May I start off this letter by asking you this simple question: How old are you?  But before you answer, to yourself, let me remind you that there are three broad aspects to the question. The first is your chronological age.  It measures how old you are in terms of calendar years. The second is known as your biological age; and this is measured in terms of your previous life styles and their effects on the cellular processes which have occurred in your body.  The third is the psychological age which examines how old you feel you are.

The first aspect is the one most often referred to, and yet it is the most unreliable of the three.  For instance, among your friends and acquaintances you may have come across someone who at 50 years old is nearly as healthy and fit as one who is 25; or another, 50 years old, who looks 10 or even 20 years older.

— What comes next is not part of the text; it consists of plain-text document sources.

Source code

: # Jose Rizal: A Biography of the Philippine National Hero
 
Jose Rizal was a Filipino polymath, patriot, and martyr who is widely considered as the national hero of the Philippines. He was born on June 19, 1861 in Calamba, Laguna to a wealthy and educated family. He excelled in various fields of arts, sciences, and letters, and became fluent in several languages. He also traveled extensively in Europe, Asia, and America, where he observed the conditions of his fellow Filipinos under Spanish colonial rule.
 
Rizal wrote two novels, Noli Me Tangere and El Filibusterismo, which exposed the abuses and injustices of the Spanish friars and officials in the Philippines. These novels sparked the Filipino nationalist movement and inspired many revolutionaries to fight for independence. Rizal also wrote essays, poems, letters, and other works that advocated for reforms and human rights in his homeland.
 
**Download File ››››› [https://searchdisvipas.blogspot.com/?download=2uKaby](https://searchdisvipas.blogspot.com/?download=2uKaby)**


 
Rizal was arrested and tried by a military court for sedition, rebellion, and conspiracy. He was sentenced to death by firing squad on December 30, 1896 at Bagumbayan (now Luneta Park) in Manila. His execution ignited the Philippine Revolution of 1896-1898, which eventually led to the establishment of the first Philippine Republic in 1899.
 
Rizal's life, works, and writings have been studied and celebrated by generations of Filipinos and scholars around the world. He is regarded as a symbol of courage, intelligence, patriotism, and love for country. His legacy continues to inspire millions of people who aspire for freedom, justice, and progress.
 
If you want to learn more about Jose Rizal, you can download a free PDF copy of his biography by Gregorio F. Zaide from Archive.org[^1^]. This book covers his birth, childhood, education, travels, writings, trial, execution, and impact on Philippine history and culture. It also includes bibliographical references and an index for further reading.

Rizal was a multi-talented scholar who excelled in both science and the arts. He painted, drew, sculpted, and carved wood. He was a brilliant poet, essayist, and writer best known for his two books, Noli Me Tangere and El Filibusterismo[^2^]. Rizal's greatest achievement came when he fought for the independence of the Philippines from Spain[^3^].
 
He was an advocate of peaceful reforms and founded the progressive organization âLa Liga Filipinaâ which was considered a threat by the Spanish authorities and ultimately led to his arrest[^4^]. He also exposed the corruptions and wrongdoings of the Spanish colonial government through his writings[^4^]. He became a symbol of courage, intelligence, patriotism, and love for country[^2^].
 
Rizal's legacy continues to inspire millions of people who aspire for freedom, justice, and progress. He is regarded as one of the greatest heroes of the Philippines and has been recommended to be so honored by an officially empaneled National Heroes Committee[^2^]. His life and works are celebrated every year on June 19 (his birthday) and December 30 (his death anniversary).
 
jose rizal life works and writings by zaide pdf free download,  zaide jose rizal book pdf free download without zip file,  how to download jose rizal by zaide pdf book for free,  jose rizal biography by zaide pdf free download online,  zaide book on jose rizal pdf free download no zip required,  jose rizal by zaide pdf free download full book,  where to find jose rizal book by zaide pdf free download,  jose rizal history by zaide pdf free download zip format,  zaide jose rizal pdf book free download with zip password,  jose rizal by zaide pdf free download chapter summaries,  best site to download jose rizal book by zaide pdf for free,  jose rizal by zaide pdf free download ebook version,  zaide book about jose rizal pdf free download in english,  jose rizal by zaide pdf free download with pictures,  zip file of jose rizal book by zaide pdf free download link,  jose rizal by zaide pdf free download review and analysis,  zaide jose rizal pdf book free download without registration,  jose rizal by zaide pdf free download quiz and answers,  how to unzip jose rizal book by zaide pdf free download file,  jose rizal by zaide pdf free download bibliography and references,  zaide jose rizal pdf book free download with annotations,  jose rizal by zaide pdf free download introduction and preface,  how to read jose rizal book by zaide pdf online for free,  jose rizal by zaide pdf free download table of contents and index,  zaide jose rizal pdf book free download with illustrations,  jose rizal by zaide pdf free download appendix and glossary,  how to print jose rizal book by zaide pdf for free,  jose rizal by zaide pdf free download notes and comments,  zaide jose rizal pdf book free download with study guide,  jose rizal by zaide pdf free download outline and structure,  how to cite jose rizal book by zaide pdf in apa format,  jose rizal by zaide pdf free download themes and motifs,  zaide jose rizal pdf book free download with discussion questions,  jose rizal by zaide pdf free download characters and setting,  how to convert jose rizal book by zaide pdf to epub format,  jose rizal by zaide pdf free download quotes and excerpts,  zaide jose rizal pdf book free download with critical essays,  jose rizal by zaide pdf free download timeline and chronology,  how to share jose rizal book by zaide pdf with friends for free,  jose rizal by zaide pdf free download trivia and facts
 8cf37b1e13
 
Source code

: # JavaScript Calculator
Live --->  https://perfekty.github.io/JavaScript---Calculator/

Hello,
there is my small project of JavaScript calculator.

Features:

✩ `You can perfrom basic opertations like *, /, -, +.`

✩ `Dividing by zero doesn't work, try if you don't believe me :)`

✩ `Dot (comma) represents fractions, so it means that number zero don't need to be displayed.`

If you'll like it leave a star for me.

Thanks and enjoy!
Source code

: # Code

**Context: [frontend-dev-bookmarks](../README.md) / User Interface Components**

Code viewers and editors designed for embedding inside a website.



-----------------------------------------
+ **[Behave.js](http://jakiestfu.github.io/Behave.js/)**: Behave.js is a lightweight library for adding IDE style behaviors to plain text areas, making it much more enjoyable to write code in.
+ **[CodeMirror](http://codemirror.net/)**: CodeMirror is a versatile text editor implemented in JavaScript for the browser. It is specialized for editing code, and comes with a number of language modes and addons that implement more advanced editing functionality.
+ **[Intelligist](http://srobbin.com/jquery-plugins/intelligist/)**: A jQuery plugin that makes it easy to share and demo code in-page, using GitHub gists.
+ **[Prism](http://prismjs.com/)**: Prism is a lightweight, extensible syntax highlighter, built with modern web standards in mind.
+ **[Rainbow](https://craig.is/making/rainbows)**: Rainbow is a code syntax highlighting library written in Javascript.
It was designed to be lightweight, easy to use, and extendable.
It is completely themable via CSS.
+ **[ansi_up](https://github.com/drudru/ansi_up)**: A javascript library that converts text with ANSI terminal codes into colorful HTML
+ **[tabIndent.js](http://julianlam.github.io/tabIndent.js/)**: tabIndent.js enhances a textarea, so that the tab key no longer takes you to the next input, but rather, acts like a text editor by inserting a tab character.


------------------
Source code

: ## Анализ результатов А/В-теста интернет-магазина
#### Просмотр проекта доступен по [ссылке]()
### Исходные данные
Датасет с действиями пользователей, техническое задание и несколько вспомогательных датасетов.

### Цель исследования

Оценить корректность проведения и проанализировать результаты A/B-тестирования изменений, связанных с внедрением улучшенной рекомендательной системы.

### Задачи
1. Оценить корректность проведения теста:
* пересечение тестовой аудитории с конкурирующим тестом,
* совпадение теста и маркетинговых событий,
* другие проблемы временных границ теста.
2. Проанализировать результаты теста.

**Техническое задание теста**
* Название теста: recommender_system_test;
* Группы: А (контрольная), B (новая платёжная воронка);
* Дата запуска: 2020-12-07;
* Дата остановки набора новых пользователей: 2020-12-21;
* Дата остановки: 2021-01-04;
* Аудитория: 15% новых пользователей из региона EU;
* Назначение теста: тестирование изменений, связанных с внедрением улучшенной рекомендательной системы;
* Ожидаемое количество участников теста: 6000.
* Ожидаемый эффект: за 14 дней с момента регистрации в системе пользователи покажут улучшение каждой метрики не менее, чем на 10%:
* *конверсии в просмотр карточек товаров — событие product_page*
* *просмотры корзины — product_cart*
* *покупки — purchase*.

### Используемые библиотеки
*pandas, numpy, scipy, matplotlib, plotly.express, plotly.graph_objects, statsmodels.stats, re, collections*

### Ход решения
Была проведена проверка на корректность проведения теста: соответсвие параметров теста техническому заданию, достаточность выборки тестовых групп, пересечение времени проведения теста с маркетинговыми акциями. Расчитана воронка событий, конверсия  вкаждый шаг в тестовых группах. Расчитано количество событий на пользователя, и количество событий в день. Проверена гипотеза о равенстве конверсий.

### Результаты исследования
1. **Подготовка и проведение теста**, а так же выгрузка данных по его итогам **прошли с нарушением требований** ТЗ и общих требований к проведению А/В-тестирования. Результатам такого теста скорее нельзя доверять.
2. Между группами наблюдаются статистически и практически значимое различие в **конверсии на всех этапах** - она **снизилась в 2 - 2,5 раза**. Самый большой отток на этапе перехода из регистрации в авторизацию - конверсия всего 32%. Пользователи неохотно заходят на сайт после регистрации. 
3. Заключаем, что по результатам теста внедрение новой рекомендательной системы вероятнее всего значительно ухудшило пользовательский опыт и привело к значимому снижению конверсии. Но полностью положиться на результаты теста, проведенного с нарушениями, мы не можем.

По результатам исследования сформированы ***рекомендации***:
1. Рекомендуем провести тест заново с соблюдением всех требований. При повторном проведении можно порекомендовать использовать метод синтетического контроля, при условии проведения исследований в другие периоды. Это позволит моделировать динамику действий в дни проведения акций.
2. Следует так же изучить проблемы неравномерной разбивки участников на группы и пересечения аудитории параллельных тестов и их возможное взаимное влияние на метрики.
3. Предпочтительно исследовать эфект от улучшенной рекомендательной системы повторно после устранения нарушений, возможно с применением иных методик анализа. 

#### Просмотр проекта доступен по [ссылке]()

Biological age shows you how much time has affected your organs and tissues in comparison with those of your chronological age groups.  Biological age in itself varies considerably between persons.  Even in the same person it is not uniform.  Every tissue and every organ ages at its own pace and on its time table.  For instance, a middle aged long-distance runner may have leg muscles, heart and lungs of someone half his age, but his knees and kidneys may be ageing rapidly due to excessive stress.  His hearing and eye sight may be ageing in their unique ways.  Biological ageing is therefore very complex. The uniqueness and complexity of biological ageing increase as years pass by.  At 20 years old when muscle development, body reflexes, sexual drive and physical strength are reaching their peak; all bodies appear to look alike to a physiologist.  All the organs and tissues look firm and are of the same colour.  Hardly any individual differences are discernible. However, with time this will change.  At 70 years no two bodies are remotely alike.  Your body becomes unique, unlike anyone else’s in the world.  The age-related changes will reflect, not only all that you have done, but also what you have felt and thought.  As a measuring tool, biological age has its limits.  It moves so much slowly that its fatal effects can hardly be compared with those of faster-acting diseases. Most critical organs in the body, according to Dr Chopra, can function as well at 30% of their peak capacity.  So, if our bodies are losing 1% of their functioning power per year, it is calculated that after the age of 30 years it will take 70 years or a chronological age of 100 years before ageing by itself will threaten the particular organ with impending breakdown.  However, social and psychological influences are at work.  Our life styles subject us to various conditions, and the differences in how we age show up much earlier in our lives.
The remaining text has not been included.